§ THE DATA
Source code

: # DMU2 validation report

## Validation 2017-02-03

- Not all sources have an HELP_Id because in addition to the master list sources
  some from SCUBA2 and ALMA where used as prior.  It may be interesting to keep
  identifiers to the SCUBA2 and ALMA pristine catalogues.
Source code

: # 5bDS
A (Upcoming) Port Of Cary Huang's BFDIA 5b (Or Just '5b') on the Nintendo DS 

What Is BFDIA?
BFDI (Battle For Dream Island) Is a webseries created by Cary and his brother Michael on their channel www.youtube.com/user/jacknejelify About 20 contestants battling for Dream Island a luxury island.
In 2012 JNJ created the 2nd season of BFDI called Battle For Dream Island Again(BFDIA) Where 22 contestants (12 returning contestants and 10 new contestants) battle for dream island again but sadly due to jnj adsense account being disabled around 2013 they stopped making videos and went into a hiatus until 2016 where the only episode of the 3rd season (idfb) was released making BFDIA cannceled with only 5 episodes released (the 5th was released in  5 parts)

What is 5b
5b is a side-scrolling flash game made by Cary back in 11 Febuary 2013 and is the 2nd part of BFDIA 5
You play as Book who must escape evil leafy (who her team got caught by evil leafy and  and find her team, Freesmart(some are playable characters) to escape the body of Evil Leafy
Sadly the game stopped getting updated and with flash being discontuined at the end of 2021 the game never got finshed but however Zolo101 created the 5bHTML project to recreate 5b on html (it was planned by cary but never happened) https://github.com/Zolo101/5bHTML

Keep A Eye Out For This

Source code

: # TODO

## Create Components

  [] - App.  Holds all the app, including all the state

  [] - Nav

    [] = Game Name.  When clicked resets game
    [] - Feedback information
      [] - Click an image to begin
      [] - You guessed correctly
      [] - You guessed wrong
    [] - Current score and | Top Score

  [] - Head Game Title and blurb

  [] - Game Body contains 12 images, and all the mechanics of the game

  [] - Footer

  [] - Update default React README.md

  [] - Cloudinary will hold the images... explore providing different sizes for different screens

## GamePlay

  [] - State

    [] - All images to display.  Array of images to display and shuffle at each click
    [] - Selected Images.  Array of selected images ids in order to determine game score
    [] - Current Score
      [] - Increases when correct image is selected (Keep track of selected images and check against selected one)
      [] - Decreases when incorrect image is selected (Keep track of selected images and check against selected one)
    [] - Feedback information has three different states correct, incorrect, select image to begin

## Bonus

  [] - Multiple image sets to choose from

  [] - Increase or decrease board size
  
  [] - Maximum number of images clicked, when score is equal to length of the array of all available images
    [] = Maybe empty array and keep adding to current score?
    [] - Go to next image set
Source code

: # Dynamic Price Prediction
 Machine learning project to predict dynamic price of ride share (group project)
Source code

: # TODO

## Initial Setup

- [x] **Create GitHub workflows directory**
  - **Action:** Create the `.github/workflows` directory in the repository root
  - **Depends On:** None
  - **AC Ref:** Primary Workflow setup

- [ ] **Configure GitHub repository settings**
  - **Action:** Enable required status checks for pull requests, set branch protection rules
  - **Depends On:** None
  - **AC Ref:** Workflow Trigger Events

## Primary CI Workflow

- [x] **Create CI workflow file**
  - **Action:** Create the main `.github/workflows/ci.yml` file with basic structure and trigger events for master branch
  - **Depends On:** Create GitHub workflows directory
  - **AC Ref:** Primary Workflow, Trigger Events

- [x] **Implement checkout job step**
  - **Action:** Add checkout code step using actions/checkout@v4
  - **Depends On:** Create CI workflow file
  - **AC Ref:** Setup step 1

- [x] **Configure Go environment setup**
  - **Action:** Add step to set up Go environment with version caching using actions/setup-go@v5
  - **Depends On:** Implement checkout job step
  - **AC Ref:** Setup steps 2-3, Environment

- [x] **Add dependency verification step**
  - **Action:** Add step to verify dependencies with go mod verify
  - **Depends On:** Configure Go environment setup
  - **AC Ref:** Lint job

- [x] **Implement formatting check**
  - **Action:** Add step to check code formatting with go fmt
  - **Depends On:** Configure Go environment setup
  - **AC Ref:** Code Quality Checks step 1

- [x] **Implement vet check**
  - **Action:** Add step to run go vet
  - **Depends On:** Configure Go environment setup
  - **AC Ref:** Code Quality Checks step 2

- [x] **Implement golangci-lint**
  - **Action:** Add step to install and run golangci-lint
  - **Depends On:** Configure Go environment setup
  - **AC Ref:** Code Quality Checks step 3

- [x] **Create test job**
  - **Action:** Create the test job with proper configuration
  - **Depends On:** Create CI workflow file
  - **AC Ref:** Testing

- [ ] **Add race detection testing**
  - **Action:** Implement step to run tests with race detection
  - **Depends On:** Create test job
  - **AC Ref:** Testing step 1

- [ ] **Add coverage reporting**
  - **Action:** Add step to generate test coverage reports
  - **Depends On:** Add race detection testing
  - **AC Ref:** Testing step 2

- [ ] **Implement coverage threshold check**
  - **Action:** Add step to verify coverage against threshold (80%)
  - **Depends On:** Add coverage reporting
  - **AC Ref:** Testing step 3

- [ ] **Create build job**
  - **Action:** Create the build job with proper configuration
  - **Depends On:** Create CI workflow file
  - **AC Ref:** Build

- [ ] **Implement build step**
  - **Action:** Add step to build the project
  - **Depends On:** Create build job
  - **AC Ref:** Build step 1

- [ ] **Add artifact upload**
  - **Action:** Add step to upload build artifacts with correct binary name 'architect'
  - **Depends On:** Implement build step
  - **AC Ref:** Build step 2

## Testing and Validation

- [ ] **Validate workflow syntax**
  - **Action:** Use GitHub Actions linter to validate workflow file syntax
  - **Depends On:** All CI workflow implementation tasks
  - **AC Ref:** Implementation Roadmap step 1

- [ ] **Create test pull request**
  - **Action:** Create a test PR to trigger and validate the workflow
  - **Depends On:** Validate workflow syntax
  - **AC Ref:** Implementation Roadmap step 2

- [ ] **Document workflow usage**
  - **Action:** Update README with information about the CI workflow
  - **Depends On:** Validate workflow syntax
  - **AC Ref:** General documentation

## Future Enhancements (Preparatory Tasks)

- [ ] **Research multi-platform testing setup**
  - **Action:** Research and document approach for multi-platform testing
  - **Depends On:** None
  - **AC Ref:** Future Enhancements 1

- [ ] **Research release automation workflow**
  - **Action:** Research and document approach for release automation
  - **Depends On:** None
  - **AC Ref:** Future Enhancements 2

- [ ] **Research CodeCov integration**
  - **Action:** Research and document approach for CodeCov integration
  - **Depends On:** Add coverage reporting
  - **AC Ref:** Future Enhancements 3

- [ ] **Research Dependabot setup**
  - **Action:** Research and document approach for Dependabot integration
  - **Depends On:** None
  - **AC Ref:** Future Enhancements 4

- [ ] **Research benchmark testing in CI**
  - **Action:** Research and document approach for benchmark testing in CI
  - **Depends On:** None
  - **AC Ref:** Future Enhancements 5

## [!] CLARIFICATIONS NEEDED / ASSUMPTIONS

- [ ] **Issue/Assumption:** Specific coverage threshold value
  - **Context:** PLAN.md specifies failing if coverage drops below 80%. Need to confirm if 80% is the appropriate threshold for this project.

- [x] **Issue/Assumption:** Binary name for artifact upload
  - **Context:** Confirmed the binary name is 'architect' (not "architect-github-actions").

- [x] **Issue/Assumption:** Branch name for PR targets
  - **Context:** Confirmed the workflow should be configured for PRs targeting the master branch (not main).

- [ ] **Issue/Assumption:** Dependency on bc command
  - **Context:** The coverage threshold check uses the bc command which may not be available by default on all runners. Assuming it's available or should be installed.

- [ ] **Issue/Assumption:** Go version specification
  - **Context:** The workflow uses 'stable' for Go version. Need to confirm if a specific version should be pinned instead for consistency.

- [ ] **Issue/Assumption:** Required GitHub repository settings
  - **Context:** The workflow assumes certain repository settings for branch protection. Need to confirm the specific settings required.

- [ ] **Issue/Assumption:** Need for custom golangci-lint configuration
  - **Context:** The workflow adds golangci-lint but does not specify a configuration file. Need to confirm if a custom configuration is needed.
* * *
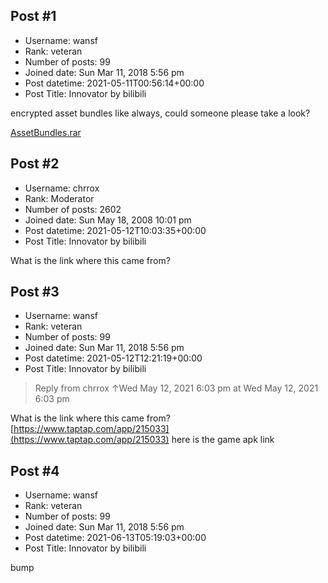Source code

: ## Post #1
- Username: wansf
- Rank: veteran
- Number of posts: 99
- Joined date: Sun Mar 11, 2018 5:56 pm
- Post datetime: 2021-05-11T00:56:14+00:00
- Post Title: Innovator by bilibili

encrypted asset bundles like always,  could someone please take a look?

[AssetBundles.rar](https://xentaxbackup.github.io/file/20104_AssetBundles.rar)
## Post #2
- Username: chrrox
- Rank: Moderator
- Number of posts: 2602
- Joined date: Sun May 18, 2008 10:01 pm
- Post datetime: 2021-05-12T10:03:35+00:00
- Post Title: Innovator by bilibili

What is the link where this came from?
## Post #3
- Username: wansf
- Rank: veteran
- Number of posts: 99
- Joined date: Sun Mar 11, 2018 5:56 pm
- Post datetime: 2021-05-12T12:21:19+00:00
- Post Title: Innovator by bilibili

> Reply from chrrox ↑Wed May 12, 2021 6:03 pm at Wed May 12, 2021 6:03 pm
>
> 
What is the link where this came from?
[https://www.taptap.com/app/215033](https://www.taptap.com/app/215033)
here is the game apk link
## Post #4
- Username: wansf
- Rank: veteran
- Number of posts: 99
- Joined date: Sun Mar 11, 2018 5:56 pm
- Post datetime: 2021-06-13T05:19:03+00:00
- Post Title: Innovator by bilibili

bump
==
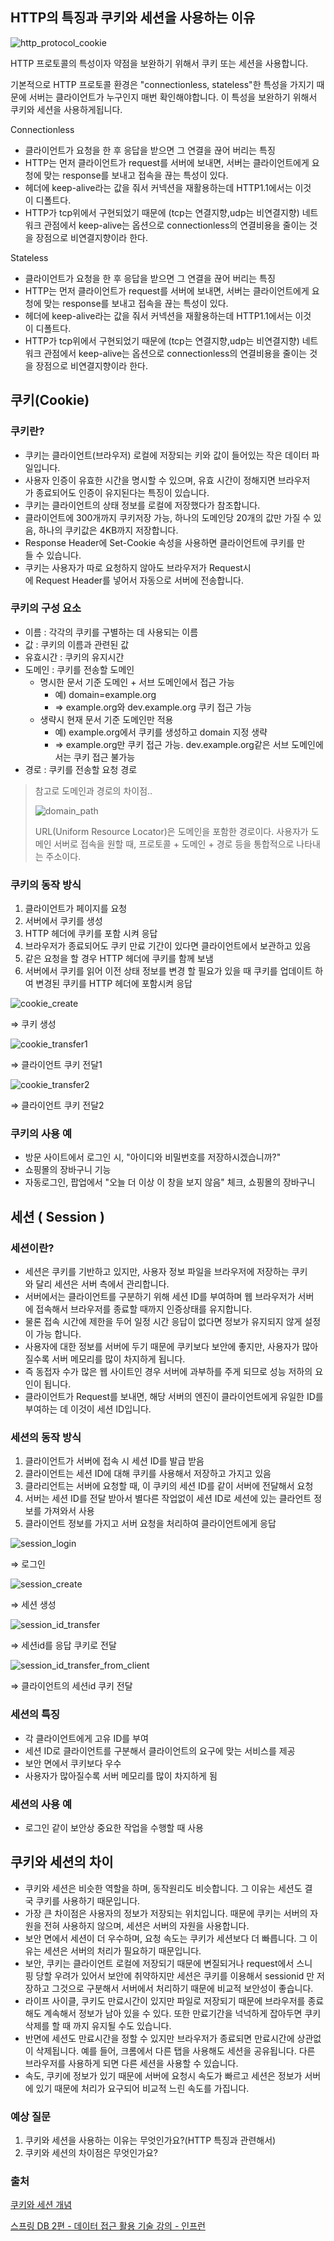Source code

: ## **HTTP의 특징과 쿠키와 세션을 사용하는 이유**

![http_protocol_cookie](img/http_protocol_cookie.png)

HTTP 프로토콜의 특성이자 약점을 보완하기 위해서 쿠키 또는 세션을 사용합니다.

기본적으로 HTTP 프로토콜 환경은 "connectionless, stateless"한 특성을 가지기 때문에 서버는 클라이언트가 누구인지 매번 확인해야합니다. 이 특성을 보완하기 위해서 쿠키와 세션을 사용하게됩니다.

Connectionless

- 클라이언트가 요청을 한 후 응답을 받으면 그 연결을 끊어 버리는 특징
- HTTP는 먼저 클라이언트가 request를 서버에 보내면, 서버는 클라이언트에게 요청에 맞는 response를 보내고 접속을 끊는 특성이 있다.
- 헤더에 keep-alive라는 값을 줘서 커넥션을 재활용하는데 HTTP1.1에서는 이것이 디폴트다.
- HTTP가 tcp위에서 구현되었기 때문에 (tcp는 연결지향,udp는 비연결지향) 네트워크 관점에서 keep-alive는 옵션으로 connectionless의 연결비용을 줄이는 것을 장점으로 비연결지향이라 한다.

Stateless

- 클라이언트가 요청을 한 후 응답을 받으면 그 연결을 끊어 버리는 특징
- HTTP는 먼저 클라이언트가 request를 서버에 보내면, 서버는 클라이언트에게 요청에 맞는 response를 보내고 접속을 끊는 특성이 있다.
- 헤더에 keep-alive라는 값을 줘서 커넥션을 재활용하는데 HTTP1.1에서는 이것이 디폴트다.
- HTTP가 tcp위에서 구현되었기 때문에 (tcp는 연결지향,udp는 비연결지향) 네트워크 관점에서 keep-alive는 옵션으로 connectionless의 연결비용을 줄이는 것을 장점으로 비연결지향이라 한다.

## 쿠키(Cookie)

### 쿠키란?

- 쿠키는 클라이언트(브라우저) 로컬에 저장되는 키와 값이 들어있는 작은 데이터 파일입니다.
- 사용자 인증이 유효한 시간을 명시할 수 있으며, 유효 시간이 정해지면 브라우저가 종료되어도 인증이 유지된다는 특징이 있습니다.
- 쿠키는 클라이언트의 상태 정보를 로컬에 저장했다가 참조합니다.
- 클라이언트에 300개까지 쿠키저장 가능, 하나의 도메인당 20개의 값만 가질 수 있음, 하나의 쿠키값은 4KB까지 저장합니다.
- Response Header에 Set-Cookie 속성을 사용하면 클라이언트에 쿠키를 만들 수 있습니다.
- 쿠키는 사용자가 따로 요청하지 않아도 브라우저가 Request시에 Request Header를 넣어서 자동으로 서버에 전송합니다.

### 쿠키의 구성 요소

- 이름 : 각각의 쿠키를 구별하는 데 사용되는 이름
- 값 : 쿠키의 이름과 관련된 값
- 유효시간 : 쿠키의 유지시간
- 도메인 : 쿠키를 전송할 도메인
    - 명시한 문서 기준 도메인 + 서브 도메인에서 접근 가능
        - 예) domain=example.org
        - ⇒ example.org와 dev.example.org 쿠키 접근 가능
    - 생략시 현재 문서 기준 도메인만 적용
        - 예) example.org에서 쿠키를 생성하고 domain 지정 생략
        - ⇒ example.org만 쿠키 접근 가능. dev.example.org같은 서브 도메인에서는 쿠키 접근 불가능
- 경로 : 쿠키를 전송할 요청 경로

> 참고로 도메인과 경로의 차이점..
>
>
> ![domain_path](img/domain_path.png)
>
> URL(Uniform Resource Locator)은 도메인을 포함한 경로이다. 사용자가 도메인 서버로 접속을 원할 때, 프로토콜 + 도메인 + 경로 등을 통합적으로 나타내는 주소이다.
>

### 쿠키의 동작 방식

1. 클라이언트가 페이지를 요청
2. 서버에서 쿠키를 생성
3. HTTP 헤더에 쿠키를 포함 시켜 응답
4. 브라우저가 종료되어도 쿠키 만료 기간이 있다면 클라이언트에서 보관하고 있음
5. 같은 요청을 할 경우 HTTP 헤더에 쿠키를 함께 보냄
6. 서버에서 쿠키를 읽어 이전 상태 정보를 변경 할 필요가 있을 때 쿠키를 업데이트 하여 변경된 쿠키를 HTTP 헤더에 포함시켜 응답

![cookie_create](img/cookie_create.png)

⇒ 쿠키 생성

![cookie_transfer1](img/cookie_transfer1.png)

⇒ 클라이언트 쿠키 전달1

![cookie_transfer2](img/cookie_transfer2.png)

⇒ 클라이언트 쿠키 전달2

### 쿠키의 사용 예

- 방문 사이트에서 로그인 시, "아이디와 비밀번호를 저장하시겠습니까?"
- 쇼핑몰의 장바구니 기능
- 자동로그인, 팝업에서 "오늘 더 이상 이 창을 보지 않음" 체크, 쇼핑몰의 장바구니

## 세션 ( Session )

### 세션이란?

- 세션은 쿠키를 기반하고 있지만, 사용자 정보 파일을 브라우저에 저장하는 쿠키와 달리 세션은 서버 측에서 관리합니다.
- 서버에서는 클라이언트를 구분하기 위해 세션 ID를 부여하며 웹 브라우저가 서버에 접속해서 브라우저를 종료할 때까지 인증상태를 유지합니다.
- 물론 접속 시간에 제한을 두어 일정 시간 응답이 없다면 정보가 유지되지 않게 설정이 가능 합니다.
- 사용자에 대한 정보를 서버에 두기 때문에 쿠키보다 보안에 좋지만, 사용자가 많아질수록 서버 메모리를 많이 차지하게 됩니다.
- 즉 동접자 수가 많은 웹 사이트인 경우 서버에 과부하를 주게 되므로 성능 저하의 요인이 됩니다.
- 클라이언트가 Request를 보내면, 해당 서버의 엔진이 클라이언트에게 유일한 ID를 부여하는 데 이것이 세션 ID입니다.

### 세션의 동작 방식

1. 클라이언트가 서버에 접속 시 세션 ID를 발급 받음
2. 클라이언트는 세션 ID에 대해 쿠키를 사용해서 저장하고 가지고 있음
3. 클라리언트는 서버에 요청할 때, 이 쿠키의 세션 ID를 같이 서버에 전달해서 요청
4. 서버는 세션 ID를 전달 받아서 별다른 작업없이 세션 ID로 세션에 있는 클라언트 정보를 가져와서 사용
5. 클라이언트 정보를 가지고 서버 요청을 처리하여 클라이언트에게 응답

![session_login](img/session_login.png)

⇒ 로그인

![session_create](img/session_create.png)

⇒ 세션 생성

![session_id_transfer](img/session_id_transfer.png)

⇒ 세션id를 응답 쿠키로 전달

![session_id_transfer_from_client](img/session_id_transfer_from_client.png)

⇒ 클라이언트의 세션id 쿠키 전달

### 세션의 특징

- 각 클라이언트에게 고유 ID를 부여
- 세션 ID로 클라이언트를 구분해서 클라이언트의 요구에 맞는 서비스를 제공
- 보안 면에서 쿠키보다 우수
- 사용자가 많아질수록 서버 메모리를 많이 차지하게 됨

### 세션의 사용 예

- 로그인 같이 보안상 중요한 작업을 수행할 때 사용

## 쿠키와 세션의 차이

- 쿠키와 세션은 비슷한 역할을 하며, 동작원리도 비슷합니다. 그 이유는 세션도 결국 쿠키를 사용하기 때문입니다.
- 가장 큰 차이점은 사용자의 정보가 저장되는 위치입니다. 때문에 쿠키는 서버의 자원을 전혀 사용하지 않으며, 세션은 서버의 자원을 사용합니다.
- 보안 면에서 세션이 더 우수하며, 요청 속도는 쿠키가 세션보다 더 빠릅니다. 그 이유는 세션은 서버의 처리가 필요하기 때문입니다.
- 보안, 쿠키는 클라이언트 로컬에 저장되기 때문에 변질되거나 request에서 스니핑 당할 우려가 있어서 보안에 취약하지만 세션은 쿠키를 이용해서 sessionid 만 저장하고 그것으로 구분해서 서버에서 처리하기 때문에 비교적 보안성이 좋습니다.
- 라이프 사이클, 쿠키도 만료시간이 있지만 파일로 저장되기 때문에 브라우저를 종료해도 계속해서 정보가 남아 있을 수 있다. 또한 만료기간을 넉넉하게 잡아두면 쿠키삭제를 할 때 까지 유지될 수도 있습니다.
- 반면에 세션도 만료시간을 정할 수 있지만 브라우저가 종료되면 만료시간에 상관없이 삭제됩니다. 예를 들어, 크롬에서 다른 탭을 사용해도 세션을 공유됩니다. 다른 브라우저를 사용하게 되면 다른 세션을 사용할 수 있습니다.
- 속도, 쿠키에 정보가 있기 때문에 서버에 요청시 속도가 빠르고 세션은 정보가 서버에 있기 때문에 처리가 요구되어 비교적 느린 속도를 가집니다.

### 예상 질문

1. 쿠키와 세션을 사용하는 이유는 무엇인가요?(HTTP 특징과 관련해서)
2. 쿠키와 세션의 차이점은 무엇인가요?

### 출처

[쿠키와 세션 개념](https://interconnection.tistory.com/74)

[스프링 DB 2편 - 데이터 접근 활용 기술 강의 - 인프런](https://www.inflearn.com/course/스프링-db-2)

§ TO DO
Above are the records. Print exactly, and only, the lines from the line with "- ⇒ example.org와" to the line with "3. HTTP 헤더에 쿠키를 포함 시켜 응답", both inclusive.

§ EXERCISE SOLUTION
        - ⇒ example.org와 dev.example.org 쿠키 접근 가능
    - 생략시 현재 문서 기준 도메인만 적용
        - 예) example.org에서 쿠키를 생성하고 domain 지정 생략
        - ⇒ example.org만 쿠키 접근 가능. dev.example.org같은 서브 도메인에서는 쿠키 접근 불가능
- 경로 : 쿠키를 전송할 요청 경로

> 참고로 도메인과 경로의 차이점..
>
>
> ![domain_path](img/domain_path.png)
>
> URL(Uniform Resource Locator)은 도메인을 포함한 경로이다. 사용자가 도메인 서버로 접속을 원할 때, 프로토콜 + 도메인 + 경로 등을 통합적으로 나타내는 주소이다.
>

### 쿠키의 동작 방식

1. 클라이언트가 페이지를 요청
2. 서버에서 쿠키를 생성
3. HTTP 헤더에 쿠키를 포함 시켜 응답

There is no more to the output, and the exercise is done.